- **Instructions for the task**: The entries below are to be repeated verbatim, in full.

- **Dataset entries**:

------------------------------------------------

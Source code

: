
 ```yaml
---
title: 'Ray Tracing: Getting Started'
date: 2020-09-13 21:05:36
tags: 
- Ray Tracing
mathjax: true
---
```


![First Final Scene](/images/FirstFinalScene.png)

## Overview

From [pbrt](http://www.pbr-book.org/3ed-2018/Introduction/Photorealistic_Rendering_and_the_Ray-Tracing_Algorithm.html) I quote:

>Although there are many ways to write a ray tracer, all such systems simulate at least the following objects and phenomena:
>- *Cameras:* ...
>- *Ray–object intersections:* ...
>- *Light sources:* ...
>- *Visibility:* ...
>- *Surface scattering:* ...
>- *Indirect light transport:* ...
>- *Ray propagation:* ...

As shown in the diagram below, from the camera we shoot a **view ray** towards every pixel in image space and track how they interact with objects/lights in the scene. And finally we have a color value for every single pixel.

------------------------------------------------

- **Answer to the problem**:
Source code

:
 ```yaml
---
title: 'Ray Tracing: Getting Started'
date: 2020-09-13 21:05:36
tags: 
- Ray Tracing
mathjax: true
---
```


![First Final Scene](/images/FirstFinalScene.png)

## Overview

From [pbrt](http://www.pbr-book.org/3ed-2018/Introduction/Photorealistic_Rendering_and_the_Ray-Tracing_Algorithm.html) I quote:

>Although there are many ways to write a ray tracer, all such systems simulate at least the following objects and phenomena:
>- *Cameras:* ...
>- *Ray–object intersections:* ...
>- *Light sources:* ...
>- *Visibility:* ...
>- *Surface scattering:* ...
>- *Indirect light transport:* ...
>- *Ray propagation:* ...

As shown in the diagram below, from the camera we shoot a **view ray** towards every pixel in image space and track how they interact with objects/lights in the scene. And finally we have a color value for every single pixel.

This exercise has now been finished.